Python requests encoding – using the Python requests module might give you surprising results
But there’s a subtle issue with regards to encodings that tripped us up. A customer told us that some Chinese web pages were coming back garbled when using the clean-html API call we provide. Here’s the URL:
In the HTML on these pages, the charset is gb2312 which is an encoding that came out of China used for the Simplified Chinese set of characters. However, many web servers do not send this as the charset in the response headers (due to the programmers, not the web server itself). As a result, requests defaults to ISO 8851-9 as the encoding when the response doesn’t contain a charset. This is done in accordance with RFC 2616. The upshot is that the Chinese text in the web page doesn’t get encoded properly when you access the encoded content of the response and so what you see is garbled characters.
Here’s the response headers for the above URL:
curl -I http://finance.sina.com.cn/china/20140208/111618150293.shtml HTTP/1.1 200 OK Content-Type: text/html Vary: Accept-Encoding X-Powered-By: schi_v1.02 Server: nginx Date: Mon, 17 Feb 2014 15:54:28 GMT Last-Modified: Sat, 08 Feb 2014 03:56:49 GMT Expires: Mon, 17 Feb 2014 15:56:28 GMT Cache-Control: max-age=120 Content-Length: 133944 X-Cache: HIT from 236-41.D07071951.sina.com.cn
There is a thread on the Github repository for requests that explains why they do this – requests shouldn’t be about HTML, the argument goes, it’s about HTTP so if a server doesn’t respond with the proper charset declaration, it’s up to the client (or the developer) to figure out what to do. That’s a reasonable position to take, but it poses an interesting question: When “common” use or expectations, go against official spec, whose side does one take?
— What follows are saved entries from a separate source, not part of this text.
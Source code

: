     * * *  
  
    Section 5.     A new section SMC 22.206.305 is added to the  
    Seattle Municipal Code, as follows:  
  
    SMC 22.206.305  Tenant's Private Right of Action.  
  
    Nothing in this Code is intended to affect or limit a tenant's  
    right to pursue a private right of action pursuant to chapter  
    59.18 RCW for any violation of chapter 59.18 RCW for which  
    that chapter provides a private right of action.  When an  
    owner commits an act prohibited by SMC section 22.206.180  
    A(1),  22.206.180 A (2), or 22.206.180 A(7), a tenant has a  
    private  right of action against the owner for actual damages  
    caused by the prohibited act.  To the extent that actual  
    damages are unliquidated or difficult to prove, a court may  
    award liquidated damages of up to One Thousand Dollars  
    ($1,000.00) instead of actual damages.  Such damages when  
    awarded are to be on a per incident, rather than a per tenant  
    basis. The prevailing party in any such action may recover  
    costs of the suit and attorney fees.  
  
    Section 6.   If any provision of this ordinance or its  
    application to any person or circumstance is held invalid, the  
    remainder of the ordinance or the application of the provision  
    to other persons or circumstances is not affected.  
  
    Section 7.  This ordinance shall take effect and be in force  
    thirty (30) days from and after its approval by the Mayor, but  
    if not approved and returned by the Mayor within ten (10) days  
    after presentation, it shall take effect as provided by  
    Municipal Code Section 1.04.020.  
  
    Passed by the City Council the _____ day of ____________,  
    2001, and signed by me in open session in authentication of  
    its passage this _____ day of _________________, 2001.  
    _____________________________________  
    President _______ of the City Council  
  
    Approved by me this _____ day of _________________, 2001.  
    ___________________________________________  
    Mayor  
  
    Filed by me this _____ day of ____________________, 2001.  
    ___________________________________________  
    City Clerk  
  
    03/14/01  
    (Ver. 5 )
Do you tell developers to put on their big boy and girl pants and deal with it or do you acquiesce and just do what most people expect/want?
Specs be damned, make it easy for people
I believe it was former Twitter API lead at the time, Alex Payne, who was asked why does Twitter include the version of the API in the URL rather than in the request header, as is more RESTful. His paraphrased response (because I can’t find the quote) is that Twitter’s goal was to get as many people using the API as possible and settings headers was beyond the skill level of many developers, whereas including it in the URL is dead simple. (We at Repustate do the same thing; our APIs are versioned via the URL. It’s simpler and more transparent.)
Now the odd thing about requests is that the package has an attribute called apparent_encoding which does correctly guess the charset based on the content of the response. It’s just not automatically applied because the response header takes precedence.
We ended up patching requests so that the apparent_encoding attribute is what gets used in the case no headers are set by default, but this is not the default behaviour of the package.
I can’t say I necessarily disagree with the choices the maintainers of requests have made. I’m not sure if there is a right answer because if you write your code to be user friendly in direct opposition to a published spec, you will almost certainly raise the ire of someone who *does* expect things to work to spec. Damned if you do, damned if you don’t.